USGS - science for a changing world

U.S. Geological Survey Open-File Report 2010-1030

Geophysical Surveys of the San Andreas and Crystal Springs Reservoir System Including Seismic-Reflection Profiles and Swath Bathymetry, San Mateo County, California

Data Processing

GPS Data Processing

During the San Andreas Reservoir survey, the vessel was equipped with two positioning systems. The first was a CodaOctopus F180 attitude and position system. This system combines twin WAAS-enabled GPS signals with high-precision inertial moment measurements to provide real-time heave, roll, pitch, heading, and positioning information to the sonar-acquisition system. The second positioning system was an Ashtech Z-Xtreme, dual-frequency GPS receiver used to resolve 3-D boat positions during post-processing. The continuously operating GPS receiver (CGPS) station P178 was used as a base station. P178 had a 15-second epoch rate during the survey. These data were low-pass filtered using a 5-minute running median filter and used as a synthetic tide fixed in the WGS84 (G1150) / ITRF 2000 reference frame during post-processing (Figure 2). The WAAS-enabled position recorded by the F180 was used for horizontal positioning of the vessel.

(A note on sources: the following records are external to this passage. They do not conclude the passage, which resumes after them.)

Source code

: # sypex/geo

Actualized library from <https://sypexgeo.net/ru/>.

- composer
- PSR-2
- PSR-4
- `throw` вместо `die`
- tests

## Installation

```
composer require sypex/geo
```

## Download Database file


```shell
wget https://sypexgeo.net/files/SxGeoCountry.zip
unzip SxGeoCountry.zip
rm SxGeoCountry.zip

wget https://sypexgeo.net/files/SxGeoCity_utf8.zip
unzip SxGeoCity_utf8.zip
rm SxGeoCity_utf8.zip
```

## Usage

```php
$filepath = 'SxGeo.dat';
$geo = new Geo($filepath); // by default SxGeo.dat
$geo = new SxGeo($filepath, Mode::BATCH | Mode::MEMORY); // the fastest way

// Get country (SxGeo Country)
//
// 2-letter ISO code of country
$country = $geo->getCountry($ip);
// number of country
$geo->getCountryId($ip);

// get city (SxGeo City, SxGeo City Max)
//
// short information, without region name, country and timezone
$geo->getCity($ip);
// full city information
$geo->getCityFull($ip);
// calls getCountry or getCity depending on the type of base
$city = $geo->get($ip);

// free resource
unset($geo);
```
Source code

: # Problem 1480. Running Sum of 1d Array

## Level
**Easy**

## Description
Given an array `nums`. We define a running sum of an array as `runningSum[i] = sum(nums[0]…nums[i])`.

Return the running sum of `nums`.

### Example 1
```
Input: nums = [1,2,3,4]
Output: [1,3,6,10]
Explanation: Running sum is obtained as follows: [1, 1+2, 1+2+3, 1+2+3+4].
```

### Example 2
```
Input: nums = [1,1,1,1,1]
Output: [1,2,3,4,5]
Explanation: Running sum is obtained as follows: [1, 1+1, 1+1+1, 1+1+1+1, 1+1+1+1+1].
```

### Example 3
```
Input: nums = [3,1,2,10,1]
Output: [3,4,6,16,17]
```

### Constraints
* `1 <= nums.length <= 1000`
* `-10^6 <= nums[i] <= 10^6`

For the Upper and Lower Crystal Springs survey, the CodaOctopus F180 firmware was upgraded to an F190 model in order to receive real-time kinematic (RTK) corrections directly, removing the need for the pseudo-tide procedure described above. The RTK GPS data (2-cm error ellipse) are combined with the inertial motion measurements directly within the F190 hardware so that high-precision position and attitude corrections are fed in real-time to the sonar-acquisition equipment. As before, the WGS84 (G1150) reference frame was used for both horizontal and vertical measurements.

Sound-Velocity Measurements

Sound-velocity profile measurements were collected daily throughout the survey with an Applied Micro Systems, SvPlus 3472. This instrument provides time-of-flight sound-velocity measurements using invar rods with a sound-velocity accuracy of +/- 0.06 m/s, pressure measured by a semiconductor bridge strain gauge to an accuracy to 0.15% (full scale), and temperature measured by thermistor to an accuracy of 0.05 C (Applied Microsystems Ltd., 2005). In addition, an Applied Micro Systems Micro SV, accurate to +/- 0.03 m/s, was deployed on the transducer frame for real-time sound-velocity adjustments at the transducer-water interface.

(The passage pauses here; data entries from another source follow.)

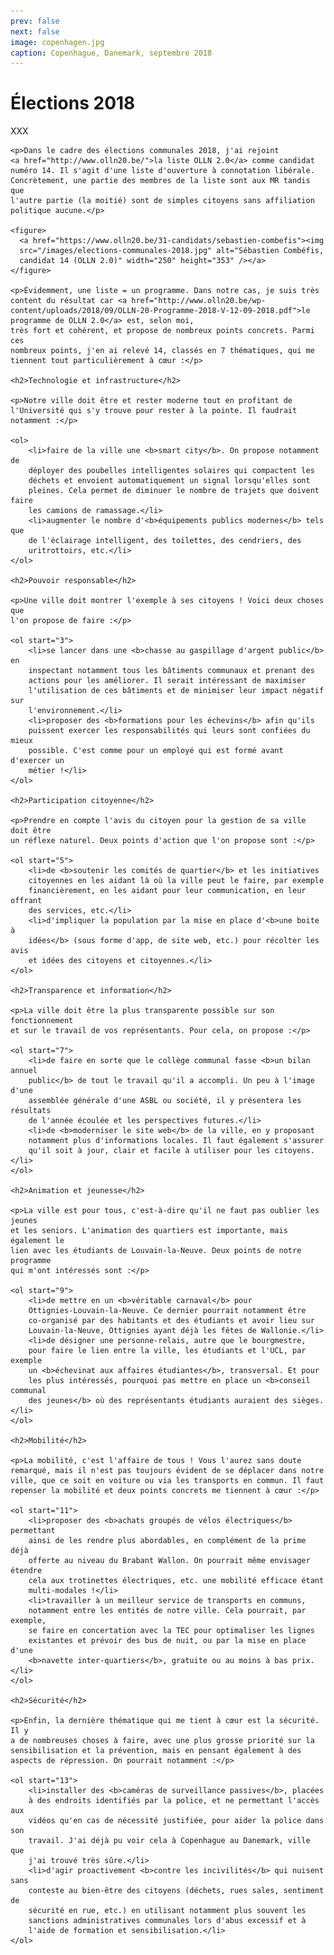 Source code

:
 ```yaml
---
prev: false
next: false
image: copenhagen.jpg
caption: Copenhague, Danemark, septembre 2018
---
```


# Élections 2018

XXX

    <p>Dans le cadre des élections communales 2018, j'ai rejoint
    <a href="http://www.olln20.be/">la liste OLLN 2.0</a> comme candidat
    numéro 14. Il s'agit d'une liste d'ouverture à connotation libérale.
    Concrètement, une partie des membres de la liste sont aux MR tandis que
    l'autre partie (la moitié) sont de simples citoyens sans affiliation
    politique aucune.</p>

    <figure>
      <a href="https://www.olln20.be/31-candidats/sebastien-combefis"><img
      src="/images/elections-communales-2018.jpg" alt="Sébastien Combéfis,
      candidat 14 (OLLN 2.0)" width="250" height="353" /></a>
    </figure>

    <p>Évidemment, une liste = un programme. Dans notre cas, je suis très
    content du résultat car <a href="http://www.olln20.be/wp-content/uploads/2018/09/OLLN-20-Programme-2018-V-12-09-2018.pdf">le programme de OLLN 2.0</a> est, selon moi,
    très fort et cohérent, et propose de nombreux points concrets. Parmi ces
    nombreux points, j'en ai relevé 14, classés en 7 thématiques, qui me
    tiennent tout particulièrement à cœur :</p>

    <h2>Technologie et infrastructure</h2>

    <p>Notre ville doit être et rester moderne tout en profitant de
    l'Université qui s'y trouve pour rester à la pointe. Il faudrait
    notamment :</p>

    <ol>
        <li>faire de la ville une <b>smart city</b>. On propose notamment de
        déployer des poubelles intelligentes solaires qui compactent les
        déchets et envoient automatiquement un signal lorsqu'elles sont
        pleines. Cela permet de diminuer le nombre de trajets que doivent faire
        les camions de ramassage.</li>
        <li>augmenter le nombre d'<b>équipements publics modernes</b> tels que
        de l'éclairage intelligent, des toilettes, des cendriers, des
        uritrottoirs, etc.</li>
    </ol>

    <h2>Pouvoir responsable</h2>

    <p>Une ville doit montrer l'exemple à ses citoyens ! Voici deux choses que
    l'on propose de faire :</p>

    <ol start="3">
        <li>se lancer dans une <b>chasse au gaspillage d'argent public</b> en
        inspectant notamment tous les bâtiments communaux et prenant des
        actions pour les améliorer. Il serait intéressant de maximiser
        l'utilisation de ces bâtiments et de minimiser leur impact négatif sur
        l'environnement.</li>
        <li>proposer des <b>formations pour les échevins</b> afin qu'ils
        puissent exercer les responsabilités qui leurs sont confiées du mieux
        possible. C'est comme pour un employé qui est formé avant d'exercer un
        métier !</li>
    </ol>

    <h2>Participation citoyenne</h2>

    <p>Prendre en compte l'avis du citoyen pour la gestion de sa ville doit être
    un réflexe naturel. Deux points d'action que l'on propose sont :</p>

    <ol start="5">
        <li>de <b>soutenir les comités de quartier</b> et les initiatives
        citoyennes en les aidant là où la ville peut le faire, par exemple
        financièrement, en les aidant pour leur communication, en leur offrant
        des services, etc.</li>
        <li>d'impliquer la population par la mise en place d'<b>une boite à
        idées</b> (sous forme d'app, de site web, etc.) pour récolter les avis
        et idées des citoyens et citoyennes.</li>
    </ol>

    <h2>Transparence et information</h2>

    <p>La ville doit être la plus transparente possible sur son fonctionnement
    et sur le travail de vos représentants. Pour cela, on propose :</p>

    <ol start="7">
        <li>de faire en sorte que le collège communal fasse <b>un bilan annuel
        public</b> de tout le travail qu'il a accompli. Un peu à l'image d'une
        assemblée générale d'une ASBL ou société, il y présentera les résultats
        de l'année écoulée et les perspectives futures.</li>
        <li>de <b>moderniser le site web</b> de la ville, en y proposant
        notamment plus d'informations locales. Il faut également s'assurer
        qu'il soit à jour, clair et facile à utiliser pour les citoyens.</li>
    </ol>

    <h2>Animation et jeunesse</h2>

    <p>La ville est pour tous, c'est-à-dire qu'il ne faut pas oublier les jeunes
    et les seniors. L'animation des quartiers est importante, mais également le
    lien avec les étudiants de Louvain-la-Neuve. Deux points de notre programme
    qui m'ont intéressés sont :</p>

    <ol start="9">
        <li>de mettre en un <b>véritable carnaval</b> pour
        Ottignies-Louvain-la-Neuve. Ce dernier pourrait notamment être
        co-organisé par des habitants et des étudiants et avoir lieu sur
        Louvain-la-Neuve, Ottignies ayant déjà les fêtes de Wallonie.</li>
        <li>de désigner une personne-relais, autre que le bourgmestre,
        pour faire le lien entre la ville, les étudiants et l'UCL, par exemple
        un <b>échevinat aux affaires étudiantes</b>, transversal. Et pour
        les plus intéressés, pourquoi pas mettre en place un <b>conseil communal
        des jeunes</b> où des représentants étudiants auraient des sièges.</li>
    </ol>

    <h2>Mobilité</h2>

    <p>La mobilité, c'est l'affaire de tous ! Vous l'aurez sans doute
    remarqué, mais il n'est pas toujours évident de se déplacer dans notre
    ville, que ce soit en voiture ou via les transports en commun. Il faut
    repenser la mobilité et deux points concrets me tiennent à cœur :</p>

    <ol start="11">
        <li>proposer des <b>achats groupés de vélos électriques</b> permettant
        ainsi de les rendre plus abordables, en complément de la prime déjà
        offerte au niveau du Brabant Wallon. On pourrait même envisager étendre
        cela aux trotinettes électriques, etc. une mobilité efficace étant
        multi-modales !</li>
        <li>travailler à un meilleur service de transports en communs,
        notamment entre les entités de notre ville. Cela pourrait, par exemple,
        se faire en concertation avec la TEC pour optimaliser les lignes
        existantes et prévoir des bus de nuit, ou par la mise en place d'une
        <b>navette inter-quartiers</b>, gratuite ou au moins à bas prix.</li>
    </ol>

    <h2>Sécurité</h2>

    <p>Enfin, la dernière thématique qui me tient à cœur est la sécurité. Il y
    a de nombreuses choses à faire, avec une plus grosse priorité sur la
    sensibilisation et la prévention, mais en pensant également à des
    aspects de répression. On pourrait notamment :</p>

    <ol start="13">
        <li>installer des <b>caméras de surveillance passives</b>, placées
        à des endroits identifiés par la police, et ne permettant l'accès aux
        vidéos qu'en cas de nécessité justifiée, pour aider la police dans son
        travail. J'ai déjà pu voir cela à Copenhague au Danemark, ville que
        j'ai trouvé très sûre.</li>
        <li>d'agir proactivement <b>contre les incivilités</b> qui nuisent sans
        conteste au bien-être des citoyens (déchets, rues sales, sentiment de
        sécurité en rue, etc.) en utilisant notamment plus souvent les
        sanctions administratives communales lors d'abus excessif et à
        l'aide de formation et sensibilisation.</li>
    </ol>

On all three days of the San Andreas Reservoir survey, the lake was isothermal to the depth measured and within 0.5 degrees C between locations (Figure 3). Similarly, the sound-velocity profiles were nearly uniform except for the very near-surface (<1 m depth).

In contrast to San Andreas Reservoir, the temperature-profile measurements of the Crystal Springs Reservoirs (Figure 4) show evidence of spatially variable, shallow mixing to about 5 to 7 m depth, below which a moderately strong thermocline reduces temperatures quickly to isothermal conditions by about 15 m depth. The temperature gradients in the lake are mirrored in the observed sound-velocity profiles, with strong gradients in sound velocity within the thermocline.

Sonar-Sounding Processing

The general processing workflow procedures for converting bathymetric soundings to a digital elevation model (DEM) are shown in Figure 5.

GPS data and measurements of vessel motion are combined in the F180 hardware to produce a high-precision vessel attitude packet. This packet is transmitted to the Swath Processor acquisition software in real-time and combined with instantaneous sound-velocity measurements at the transducer head before each ping. Up to 20 pings per second are transmitted, with each ping consisting of 2,048 samples per side (port and starboard). The returned samples are projected to the lake bottom using a ray-tracing algorithm working with the previously measured sound-velocity profiles. A series of statistical filters are applied to the raw samples that isolate the lake-bottom returns from other uninteresting targets in the water column. Finally, the processed data is stored, line-by-line in processed trackline files.

Digital Elevation Model Production

The digital elevation model (DEM) produced in this work is a combination of the bathymetric data collected by the USGS and airborne LiDAR collected as part of the National Science Foundation GeoEarthScope Northern California LiDAR Project (GESNCLP).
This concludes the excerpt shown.